February 9, 2012
By Merilyn Jackson
Few choreographers have the power to effect life-altering changes the way Pina Bausch did over the course of her 50-year career, and, even now, three years after her untimely death. That is what Pina does. She changes your life. She changed mine and she changed the lives of others I know. She altered my life so much, before and still long after I met her, that I have always felt touched, blessed, and saw my own work stretch to a level beyond what I had achieved. I’m even writing a poem about her effect called Pina, Queen of the Desert.

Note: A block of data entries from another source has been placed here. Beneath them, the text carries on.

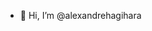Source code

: - 👋 Hi, I’m @alexandrehagihara

<!---
AlexandreHDK/AlexandreHDK is a ✨ special ✨ repository because its `README.md` (this file) appears on your GitHub profile.
You can click the Preview link to take a look at your changes.
--->
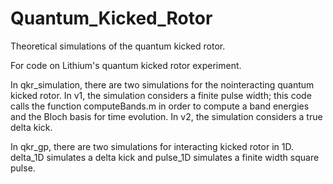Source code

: # Quantum_Kicked_Rotor
Theoretical simulations of the quantum kicked rotor.

For code on Lithium's quantum kicked rotor experiment.

In qkr_simulation, there are two simulations for the nointeracting quantum kicked rotor. In v1, the simulation considers a finite pulse width; this code calls the function computeBands.m in order to compute a band energies and the Bloch basis for time evolution. In v2, the simulation considers a true delta kick.

In qkr_gp, there are two simulations for interacting kicked rotor in 1D. delta_1D simulates a delta kick and pulse_1D simulates a finite width square pulse.
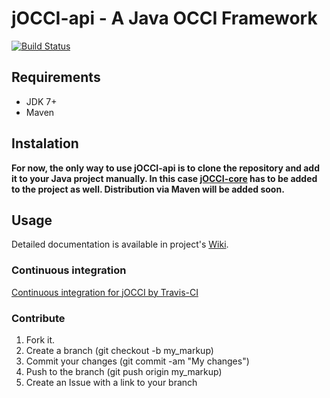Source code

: jOCCI-api - A Java OCCI Framework
==================================

[![Build Status](https://secure.travis-ci.org/Misenko/jOCCI-api.png)](http://travis-ci.org/Misenko/jOCCI-api)

Requirements
------------
* JDK 7+
* Maven

Instalation
-----------
**For now, the only way to use jOCCI-api is to clone the repository and add it to your Java project manually. In this case [jOCCI-core](https://github.com/Misenko/jOCCI-core) has to be added to the project as well. Distribution via Maven will be added soon.**

Usage
-----
Detailed documentation is available in project's [Wiki](https://github.com/Misenko/jOCCI-api/wiki).

### Continuous integration

[Continuous integration for jOCCI by Travis-CI](http://travis-ci.org/Misenko/jOCCI-api/)

### Contribute

1. Fork it.
2. Create a branch (git checkout -b my_markup)
3. Commit your changes (git commit -am "My changes")
4. Push to the branch (git push origin my_markup)
5. Create an Issue with a link to your branch
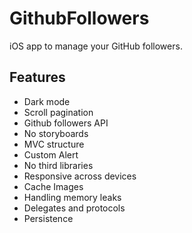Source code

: # GithubFollowers
iOS app to manage your GitHub followers.

## Features

* Dark mode
* Scroll pagination
* Github followers API
* No storyboards
* MVC structure
* Custom Alert
* No third libraries
* Responsive across devices
* Cache Images
* Handling memory leaks
* Delegates and protocols
* Persistence
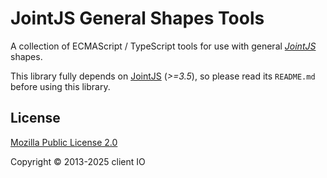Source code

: # JointJS General Shapes Tools

A collection of ECMAScript / TypeScript tools for use with general *[JointJS](https://www.jointjs.com/)* shapes.

This library fully depends on [JointJS](https://github.com/clientio/joint) (*>=3.5*), so please read its `README.md` before using this library.

## License

[Mozilla Public License 2.0](https://www.mozilla.org/en-US/MPL/2.0/)

Copyright © 2013-2025 client IO
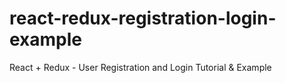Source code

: # react-redux-registration-login-example

React + Redux - User Registration and Login Tutorial & Example

 
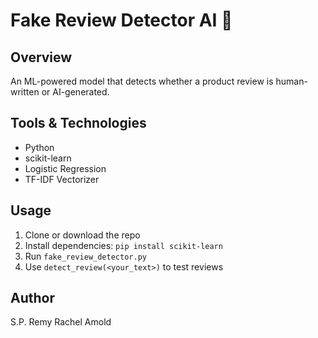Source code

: # Fake Review Detector AI 🎯

## Overview  
An ML-powered model that detects whether a product review is human-written or AI-generated.

## Tools & Technologies  
- Python  
- scikit-learn  
- Logistic Regression  
- TF-IDF Vectorizer  

## Usage  
1. Clone or download the repo  
2. Install dependencies: `pip install scikit-learn`  
3. Run `fake_review_detector.py`  
4. Use `detect_review(<your_text>)` to test reviews

## Author  
S.P. Remy Rachel Amold
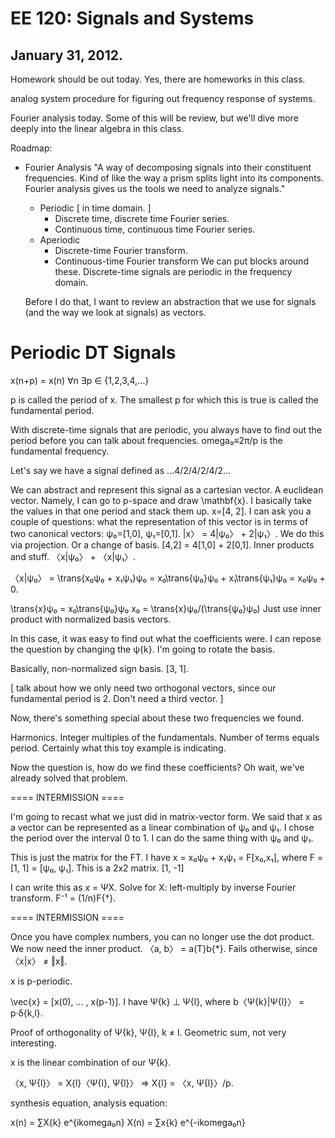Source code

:EE 120: Signals and Systems
===========================
January 31, 2012.
-----------------

Homework should be out today. Yes, there are homeworks in this class.

analog system procedure for figuring out frequency response of
systems.

Fourier analysis today. Some of this will be review, but we'll dive
more deeply into the linear algebra in this class.

Roadmap:
 * Fourier Analysis
   "A way of decomposing signals into their constituent frequencies.
   Kind of like the way a prism splits light into its components.
   Fourier analysis gives us the tools we need to analyze signals."
   + Periodic [ in time domain. ]
	 - Discrete time, discrete time Fourier series.
	 - Continuous time, continuous time Fourier series.
   + Aperiodic
	 - Discrete-time Fourier transform.
	 - Continuous-time Fourier transform
   We can put blocks around these. Discrete-time signals are periodic
   in the frequency domain.

   Before I do that, I want to review an abstraction that we use for
   signals (and the way we look at signals) as vectors.

Periodic DT Signals
===================
x(n+p) = x(n) ∀n ∃p ∈ {1,2,3,4,...}

p is called the period of x. The smallest p for which this is true is
called the fundamental period.

With discrete-time signals that are periodic, you always have to find out
the period before you can talk about frequencies. omega₀≡2π/p is the
fundamental frequency.

Let's say we have a signal defined as ...4/2/4/2/4/2...

We can abstract and represent this signal as a cartesian vector. A
euclidean vector. Namely, I can go to p-space and draw \mathbf{x}. I
basically take the values in that one period and stack them up. x=[4, 2]. I
can ask you a couple of questions: what the representation of this vector
is in terms of two canonical vectors: ψ₀=[1,0], ψ₁=[0,1]. |x〉 = 4|ψ₀〉 +
2|ψ₁〉. We do this via projection. Or a change of basis. [4,2] = 4[1,0] +
2[0,1]. Inner products and stuff. 〈x|ψ₀〉 + 〈x|ψ₁〉.

〈x|ψ₀〉 = \trans{x₀ψ₀ + x₁ψ₁}ψ₀ = x₀\trans{ψ₀}ψ₀ + x₁\trans{ψ₁}ψ₀ =
x₀ψ₀ + 0.

\trans{x}ψ₀ = x₀\trans{ψ₀}ψ₀
x₀ = \trans{x}ψ₀/(\trans{ψ₀}ψ₀)
Just use inner product with normalized basis vectors.

In this case, it was easy to find out what the coefficients were. I can
repose the question by changing the ψ{k}. I'm going to rotate the basis.

Basically, non-normalized sign basis. [3, 1].

[ talk about how we only need two orthogonal vectors, since our fundamental
  period is 2. Don't need a third vector. ]

Now, there's something special about these two frequencies we found.

Harmonics. Integer multiples of the fundamentals. Number of terms equals
period. Certainly what this toy example is indicating.

Now the question is, how do we find these coefficients? Oh wait, we've
already solved that problem.

==== INTERMISSION ====

I'm going to recast what we just did in matrix-vector form. We said that x
as a vector can be represented as a linear combination of ψ₀ and ψ₁. I
chose the period over the interval 0 to 1. I can do the same thing with ψ₀
and ψ₁.

This is just the matrix for the FT. I have x = x₀ψ₀ + x₁ψ₁ = F[x₀,x₁],
where F = [1,  1] = [ψ₀, ψ₁]. This is a 2x2 matrix.
		  [1, -1]

I can write this as x = ΨX. Solve for X: left-multiply by inverse Fourier
transform. F⁻¹ = (1/n)F{†}.

==== INTERMISSION ====

Once you have complex numbers, you can no longer use the dot product. We
now need the inner product. 〈a, b〉 = a(T}b{*}. Fails otherwise, since
〈x|x〉 ≠ ‖x‖.

x is p-periodic.

\vec{x} = [x(0), ... , x(p-1)]. I have Ψ{k} ⊥ Ψ{l}, where
b〈Ψ{k}|Ψ{l}〉 = p·δ{k,l}.

Proof of orthogonality of Ψ{k}, Ψ{l}, k ≠ l. Geometric sum, not very
interesting.

x is the linear combination of our Ψ{k}.

〈x, Ψ{l}〉 = X{l}〈Ψ{l}, Ψ{l}〉 ⇒ X{l} = 〈x, Ψ{l}〉/p.

synthesis equation, analysis equation:

x(n) = ∑X{k} e^{ikomega₀n}
X(n) = ∑x{k} e^{-ikomega₀n}
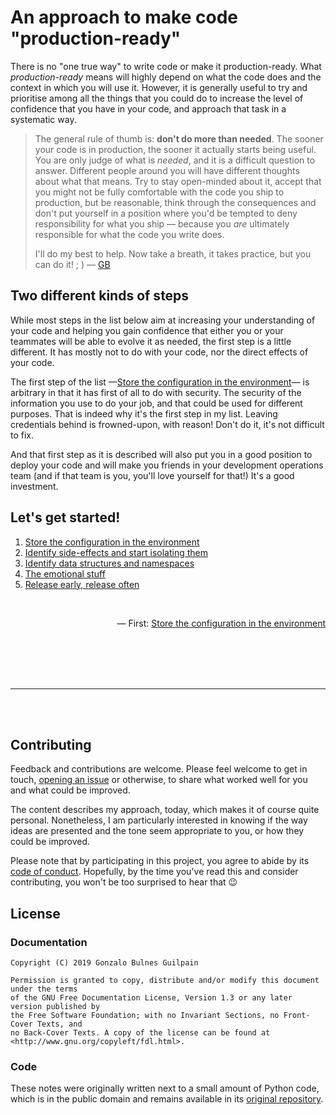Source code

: An approach to make code "production-ready"
===========================================

There is no "one true way" to write code or make it production-ready. What _production-ready_ means will highly depend on what the code does and the context in which you will use it. However, it is generally useful to try and prioritise among all the things that you could do to increase the level of confidence that you have in your code, and approach that task in a systematic way.

> The general rule of thumb is: **don't do more than needed**. The sooner your code is in production, the sooner it actually starts being useful. You are only judge of what is _needed_, and it is a difficult question to answer. Different people around you will have different thoughts about what that means. Try to stay open-minded about it, accept that you might not be fully comfortable with the code you ship to production, but be reasonable, think through the consequences and don't put yourself in a position where you'd be tempted to deny responsibility for what you ship — because you _are_ ultimately responsible for what the code you write does.
>
> I'll do my best to help. Now take a breath, it takes practice, but you can do it! ; ) — [GB](https://github.com/gonzalo-bulnes)

Two different kinds of steps
----------------------------

While most steps in the list below aim at increasing your understanding of your code and helping you gain confidence that either you or your teammates will be able to evolve it as needed, the first step is a little different. It has mostly not to do with your code, nor the direct effects of your code.

The first step of the list —[Store the configuration in the environment][config]— is arbitrary in that it has first of all to do with security. The security of the information you use to do your job, and that could be used for different purposes. That is indeed why it's the first step in my list. Leaving credentials behind is frowned-upon, with reason! Don't do it, it's not difficult to fix.

And that first step as it is described will also put you in a good position to deploy your code and will make you friends in your development operations team (and if that team is you, you'll love yourself for that!) It's a good investment.

Let's get started!
------------------

  [config]: ./store_config_in_the_environment.md
  [side-effects]: ./identify_and_start_isolating_side_effects.md
  [data]: ./identify_data_structures.md
  [emotions]: ./the_emotional_stuff.md
  [release]: ./release_early_release_often.md

1. [Store the configuration in the environment][config]
1. [Identify side-effects and start isolating them][side-effects]
1. [Identify data structures and namespaces][data]
1. [The emotional stuff][emotions]
1. [Release early, release often][release]


<br/>
<p align="right">— First: <a href="./store_config_in_the_environment.md">Store the configuration in the environment</a></p>


<br><br><br><br>

----

<br><br>

Contributing
------------

Feedback and contributions are welcome. Please feel welcome to get in touch, [opening an issue](https://github.com/gonzalo-bulnes/production-ready/issues) or otherwise, to share what worked well for you and what could be improved.

The content describes my approach, today, which makes it of course quite personal. Nonetheless, I am particularly interested in knowing if the way ideas are presented and the tone seem appropriate to you, or how they could be improved.

Please note that by participating in this project, you agree to abide by its [code of conduct]. Hopefully, by the time you've read this and consider contributing, you won't be too surprised to hear that 😉

  [code of conduct]: ./CODE_OF_CONDUCT.md

License
-------

### Documentation

    Copyright (C) 2019 Gonzalo Bulnes Guilpain

    Permission is granted to copy, distribute and/or modify this document under the terms
    of the GNU Free Documentation License, Version 1.3 or any later version published by
    the Free Software Foundation; with no Invariant Sections, no Front-Cover Texts, and
    no Back-Cover Texts. A copy of the license can be found at
    <http://www.gnu.org/copyleft/fdl.html>.

### Code

These notes were originally written next to a small amount of Python code, which is in the public domain and remains available in its [original repository](https://github.com/gonzalo-bulnes/kata-python-web-app).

German filmmaker Wim Wenders in a recent NPR interview spoke about the first time he went to a performance by Bausch and her Tanztheater Wuppertal. “I found myself on the edge of my seat, crying like a baby after five minutes, and crying through the entire thing,” he recalled. “I was hopelessly, helplessly crying, and didn’t know what was happening. It was like lightning struck me.” The work? It was Café Müller, from 1985, and he says it changed his life.
Anyone who’s seen the film Pina (I have, three times, in previews in Philadelphia and New York) is struck with wonder, even if they haven’t seen it in 3D. I made a new friend: a German professor teaching in the U.S., he had not known about Bausch, but was so taken by her and the film that he ordered it in Blu-Ray for his university library, yet hasn’t seen it in 3D. I told him he can’t imagine the adrenaline rush of nearly ducking when a sheer curtain flies toward you, a Wuppertalian monorail car feels as if it will run you over, or buckets of water come splashing at you.